FIG. 6 illustrates the fuel injector 14 extending through the recuperator housing 40 and into the combustor housing 39 through an fuel injector guide 49. The fuel injector flange 55 is attached to a boss 56 on the outer recuperator wall 57 and extends through an angled tube 58 between the outer recuperator wall 57 and the inner recuperator wall 59. The fuel injector 14 extends through the fuel injector guide 49 in the cylindrical outer liner 44 of the combustor housing 39 into the interior of the annular combustion housing 39.

The fuel injectors 14 generally comprise an injector tube 61 having an inlet end and a discharge end. The inlet end of the injector tube 61 includes a coupler 62 having a fuel inlet tube 64 which provides fuel to the injector tube 61. The fuel is distributed within the injector tube 61 be a centering ring 65 having a plurality of spaced openings 66 to permit the passage of fuel. These openings 66 serve to provide a good distribution of fuel within the fuel injector tube 61.

The space between the angled tube 58 and the outer injector tube 61 is open to the space between the inner recuperator wall 59 and the cylindrical outer liner 44 of the combustor housing 39. Heated compressed air from the recuperator 23 is supplied to the space between the inner recuperator wall 59 and the cylindrical outer liner 44 of the combustor housing 39 and is thus available to the interior of the angled tube 58.

A plurality of elongated slits 67 in the injector tube 61 downstream of the centering ring 65 provide compressed air from the angled tube 58 to the fuel in the injector tube 61 downstream of the centering ring 65. These elongated slits receive the compressed air from the angled tube 58 which receives compressed air from the space between the inner recuperator wall 59 and the cylindrical outer liner 44 of the combustor housing 39. The downstream face of the centering ring 65 can be sloped to help direct the compressed air entering the injector tube 61 in a downstream direction.
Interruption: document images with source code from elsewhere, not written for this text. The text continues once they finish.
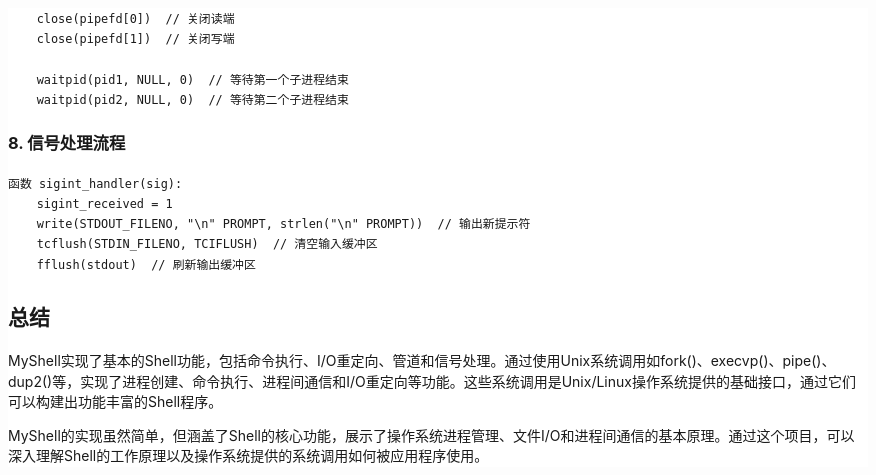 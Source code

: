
 ```
    close(pipefd[0])  // 关闭读端
    close(pipefd[1])  // 关闭写端
    
    waitpid(pid1, NULL, 0)  // 等待第一个子进程结束
    waitpid(pid2, NULL, 0)  // 等待第二个子进程结束
```

### 8. 信号处理流程

```
函数 sigint_handler(sig):
    sigint_received = 1
    write(STDOUT_FILENO, "\n" PROMPT, strlen("\n" PROMPT))  // 输出新提示符
    tcflush(STDIN_FILENO, TCIFLUSH)  // 清空输入缓冲区
    fflush(stdout)  // 刷新输出缓冲区
```

## 总结

MyShell实现了基本的Shell功能，包括命令执行、I/O重定向、管道和信号处理。通过使用Unix系统调用如fork()、execvp()、pipe()、dup2()等，实现了进程创建、命令执行、进程间通信和I/O重定向等功能。这些系统调用是Unix/Linux操作系统提供的基础接口，通过它们可以构建出功能丰富的Shell程序。

MyShell的实现虽然简单，但涵盖了Shell的核心功能，展示了操作系统进程管理、文件I/O和进程间通信的基本原理。通过这个项目，可以深入理解Shell的工作原理以及操作系统提供的系统调用如何被应用程序使用。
The elongated slits 67 are shown in more detail in FIGS. 8 and 9. While the slits 67 generally extend parallel to the axis or centerline of the injector tube 61, they are radially angled, that is the sidewalls of the slits 67 are not radial but rather are angled. This angle will direct the compressed air to enter the injector tube 61 in a generally tangential direction to better mix with and swirl the fuel exiting from the fuel distribution centering ring 65 in the injector tube 61. Alternately, the injector tube 69 may include elongated slits 70 which are angled from the axis or centerline of the injector tube 69 as shown in FIG. 10. This will also serve to mix and swirl the fuel exiting from the fuel distribution centering ring 65 in the injector tube 61.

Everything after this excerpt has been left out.